Jules César est mort. Le dictateur à vie a rendu son dernier soupir aux Ides de mars 44 avant notre ère. Au fil des ans, César avait commencé à faire peur à de nombreuses personnalités, tant à l'intérieur qu'à l'extérieur du Sénat romain, au point que certains de ses propres amis se transformèrent rapidement en ennemis jurés. Ils estimaient n'avoir plus voix au chapitre tandis que Rome tombait rapidement sous la coupe d'un tyran en puissance. Après la mort de Jules César, la république sombra dans la guerre civile et de ses cendres ont émergé trois hommes qui formèrent une union exceptionnelle - le second triumvirat - dans le seul but de sauver le gouvernement.

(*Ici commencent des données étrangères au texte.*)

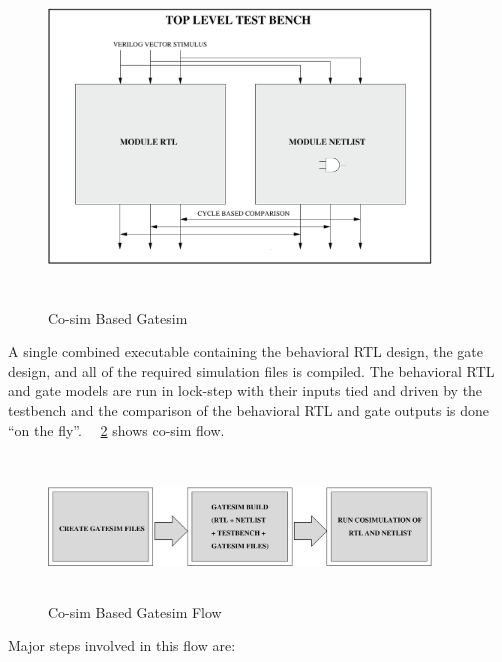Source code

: \begin{figure}[h!]
\centering
\includegraphics[width=4in, height=3.5in]{./figures/cosim.ps}
\caption{Co-sim Based Gatesim}
\label{fig:cosim.ps}
\end{figure}


 A single combined executable containing the behavioral RTL design, the gate design, and all of the required simulation files is compiled. The behavioral RTL and gate models are run in lock-step with their inputs tied and driven by the testbench and the comparison of the behavioral RTL and gate outputs is done ``on the fly''. ~\figurename{~\ref{fig:cosim_flow.eps}} shows co-sim flow.




\begin{figure}[H]
\centering
\includegraphics[width=4in, height=1.5in]{./figures/cosim_flow.eps}
\caption{Co-sim Based Gatesim Flow}
\label{fig:cosim_flow.eps}
\end{figure}

Major steps involved in this flow are:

Le complot visant à assassiner Jules César avait été bien préparé. Pour les assassins, sa mort ne manquerait pas de ressusciter le vieil esprit romain et la foi en la république serait rétablie. Malheureusement pour eux, si la conspiration avait été bien conçue, ce n'était pas le cas de la stratégie de sortie de crise. Ainsi, l'un des principaux conspirateurs, Marcus Junius Brutus (le fameux 'Et tu, Brute !' de la pièce de William Shakespeare) se précipita du théâtre de Pompée, où se réunissait le Sénat, vers le temple de Jupiter, sur le Capitole, pour s'adresser à une foule de citoyens en colère. Au lieu de l'accueil chaleureux anticipé, le peuple de Rome lui reserva une réception hostile et malgré les appels du sénat en faveur d'un compromis et d'une amnistie - une idée proposée par Marc-Antoine - les conspirateurs durent finalement fuir la ville. Deux d'entre eux, Brutus et Cassius (que certains considèrent comme les instigateurs du complot), s'enfuirent vers l'est.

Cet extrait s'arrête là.